The budget allocation divides each segment's severity score by the total severity score of the top 5 segments, then multiplies by the total budget — the same proportional weighting pattern used in CS14's revenue-at-risk calculation. Each segment's budget share is directly proportional to its harm contribution, making the allocation methodology transparent and defensible to a cabinet audience. The cost-per-harm-point metric converts the abstract severity score into a financial efficiency measure — £40,000 per harm point removed — which can be compared across different intervention types to find the best-value spend.

Business Insight

Targeting £600,000 at Motorway Ice interventions — gritting schedules, variable speed limits, fog-warning systems — and achieving a 30% severity reduction would remove 4.5 harm points from the city's score, a 7.8% overall reduction from a single segment.
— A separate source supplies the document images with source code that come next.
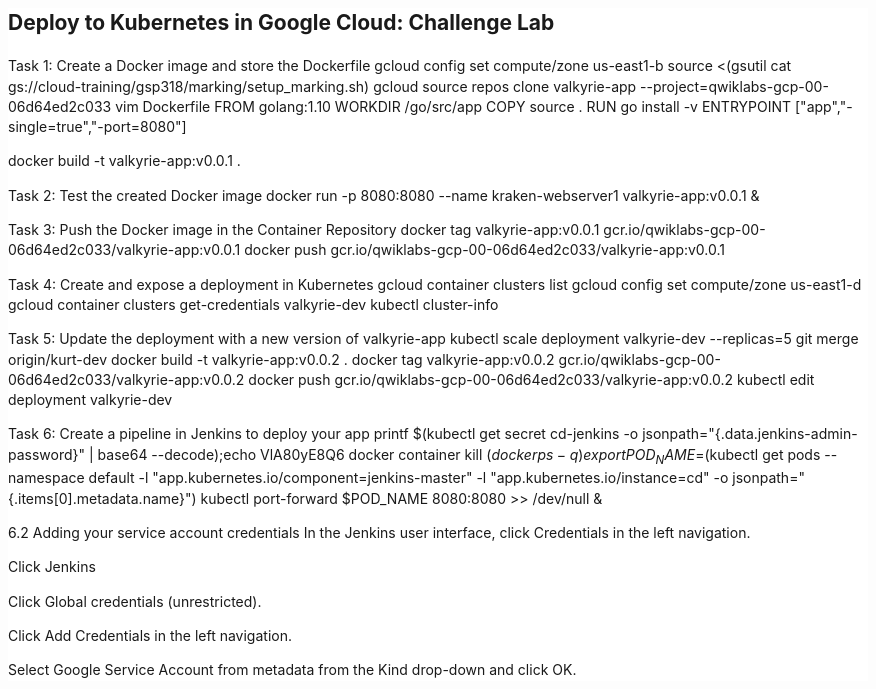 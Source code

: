 ## Deploy to Kubernetes in Google Cloud: Challenge Lab
Task 1: Create a Docker image and store the Dockerfile
gcloud config set compute/zone us-east1-b
source <(gsutil cat gs://cloud-training/gsp318/marking/setup_marking.sh)
gcloud source repos clone valkyrie-app --project=qwiklabs-gcp-00-06d64ed2c033
vim Dockerfile
FROM golang:1.10
WORKDIR /go/src/app
COPY source .
RUN go install -v
ENTRYPOINT ["app","-single=true","-port=8080"]

docker build -t valkyrie-app:v0.0.1 .

Task 2: Test the created Docker image
docker run -p 8080:8080 --name kraken-webserver1 valkyrie-app:v0.0.1 &

Task 3: Push the Docker image in the Container Repository
docker tag valkyrie-app:v0.0.1 gcr.io/qwiklabs-gcp-00-06d64ed2c033/valkyrie-app:v0.0.1
docker push gcr.io/qwiklabs-gcp-00-06d64ed2c033/valkyrie-app:v0.0.1

Task 4: Create and expose a deployment in Kubernetes
gcloud container clusters list
gcloud config set compute/zone us-east1-d
gcloud container clusters get-credentials valkyrie-dev
kubectl cluster-info

Task 5: Update the deployment with a new version of valkyrie-app
kubectl scale deployment valkyrie-dev --replicas=5
git merge origin/kurt-dev
docker build -t valkyrie-app:v0.0.2 .
docker tag valkyrie-app:v0.0.2 gcr.io/qwiklabs-gcp-00-06d64ed2c033/valkyrie-app:v0.0.2
docker push gcr.io/qwiklabs-gcp-00-06d64ed2c033/valkyrie-app:v0.0.2
kubectl edit deployment valkyrie-dev

Task 6: Create a pipeline in Jenkins to deploy your app
printf $(kubectl get secret cd-jenkins -o jsonpath="{.data.jenkins-admin-password}" | base64 --decode);echo
VlA80yE8Q6
docker container kill $(docker ps -q)
export POD_NAME=$(kubectl get pods --namespace default -l "app.kubernetes.io/component=jenkins-master" -l "app.kubernetes.io/instance=cd" -o jsonpath="{.items[0].metadata.name}")
kubectl port-forward $POD_NAME 8080:8080 >> /dev/null &

6.2 Adding your service account credentials
In the Jenkins user interface, click Credentials in the left navigation.

Click Jenkins

Click Global credentials (unrestricted).

Click Add Credentials in the left navigation.

Select Google Service Account from metadata from the Kind drop-down and click OK.
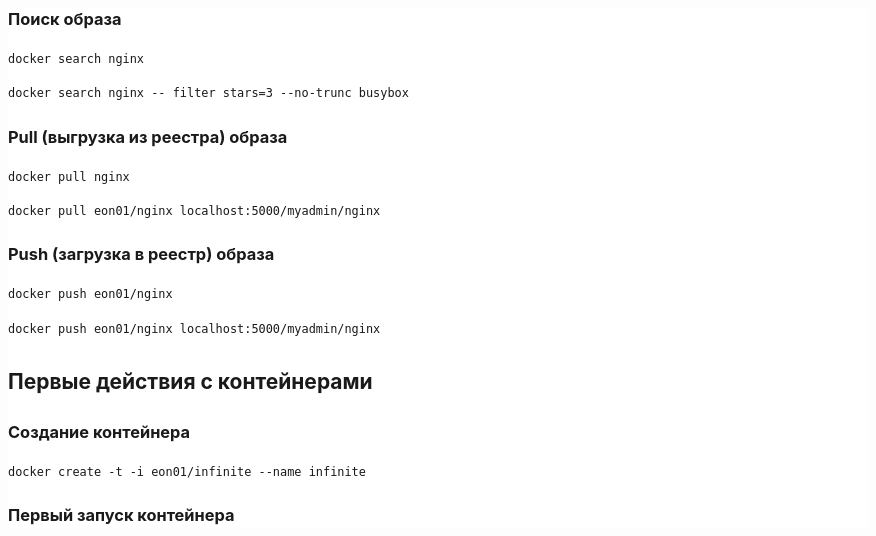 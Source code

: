   

### Поиск образа

  

```
docker search nginx
```

  

```
docker search nginx -- filter stars=3 --no-trunc busybox
```

  

### Pull (выгрузка из реестра) образа

  

```
docker pull nginx
```

  

```
docker pull eon01/nginx localhost:5000/myadmin/nginx
```

  

### Push (загрузка в реестр) образа

  

```
docker push eon01/nginx
```

  

```
docker push eon01/nginx localhost:5000/myadmin/nginx
```

  

## Первые действия с контейнерами

  

### Создание контейнера

  

```
docker create -t -i eon01/infinite --name infinite
```

  

### Первый запуск контейнера

   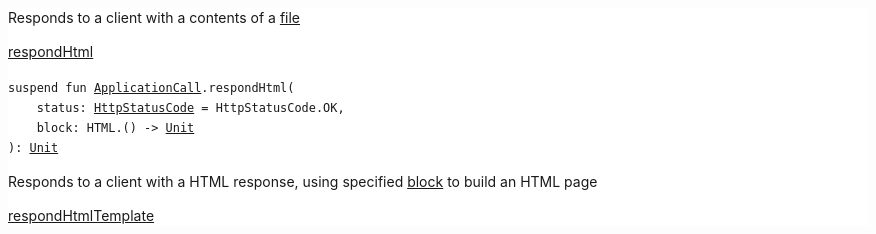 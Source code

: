 Responds to a client with a contents of a <a href="../../io.ktor.response/respond-file.html#io.ktor.response$respondFile(io.ktor.application.ApplicationCall, java.io.File, kotlin.Function1((io.ktor.http.content.OutgoingContent, kotlin.Unit)))/file">file</a>


</td>
</tr>
<tr>
<td markdown="1">

<a href="../../io.ktor.html/respond-html.html">respondHtml</a>


</td>
<td markdown="1">
<div class="signature"><code><span class="keyword">suspend</span> <span class="keyword">fun </span><a href="../../io.ktor.application/-application-call/index.html"><span class="identifier">ApplicationCall</span></a><span class="symbol">.</span><span class="identifier">respondHtml</span><span class="symbol">(</span><br/>&nbsp;&nbsp;&nbsp;&nbsp;<span class="parameterName" id="io.ktor.html$respondHtml(io.ktor.application.ApplicationCall, io.ktor.http.HttpStatusCode, kotlin.Function1((kotlinx.html.HTML, kotlin.Unit)))/status">status</span><span class="symbol">:</span>&nbsp;<a href="../../io.ktor.http/-http-status-code/index.html"><span class="identifier">HttpStatusCode</span></a>&nbsp;<span class="symbol">=</span>&nbsp;HttpStatusCode.OK<span class="symbol">, </span><br/>&nbsp;&nbsp;&nbsp;&nbsp;<span class="parameterName" id="io.ktor.html$respondHtml(io.ktor.application.ApplicationCall, io.ktor.http.HttpStatusCode, kotlin.Function1((kotlinx.html.HTML, kotlin.Unit)))/block">block</span><span class="symbol">:</span>&nbsp;<span class="identifier">HTML</span><span class="symbol">.</span><span class="symbol">(</span><span class="symbol">)</span>&nbsp;<span class="symbol">-&gt;</span>&nbsp;<a href="https://kotlinlang.org/api/latest/jvm/stdlib/kotlin/-unit/index.html"><span class="identifier">Unit</span></a><br/><span class="symbol">)</span><span class="symbol">: </span><a href="https://kotlinlang.org/api/latest/jvm/stdlib/kotlin/-unit/index.html"><span class="identifier">Unit</span></a></code></div>

Responds to a client with a HTML response, using specified <a href="../../io.ktor.html/respond-html.html#io.ktor.html$respondHtml(io.ktor.application.ApplicationCall, io.ktor.http.HttpStatusCode, kotlin.Function1((kotlinx.html.HTML, kotlin.Unit)))/block">block</a> to build an HTML page


</td>
</tr>
<tr>
<td markdown="1">

<a href="../../io.ktor.html/respond-html-template.html">respondHtmlTemplate</a>


</td>
<td markdown="1">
Spreading that same £600,000 uniformly across all road types would produce a fraction of this impact. The severity-proportional allocation model is the core argument for targeted rather than uniform budget deployment.

Checkpoint: Compute the casualties-per-accident ratio for each road type using total_casualties / accidents. Which road type causes the most casualties per collision? Compare this to the severity score ranking — do they tell the same story, or do they diverge? A divergence would suggest that some road types cause many casualties per accident but at lower severity levels, which has different intervention implications.

Key Findings

All four road types have equal accident counts (5 each), but Motorway severity score is 27 — 4.5x Residential's 6. Raw counts are entirely misleading; weighted severity is the only valid basis for budget allocation decisions.

Ice roads produce 2.5x the mean harm of dry roads. Adverse weather accounts for 60% of accidents but 76% of total severity score and 71% of all casualties — confirming that bad weather disproportionately amplifies harm, not just frequency.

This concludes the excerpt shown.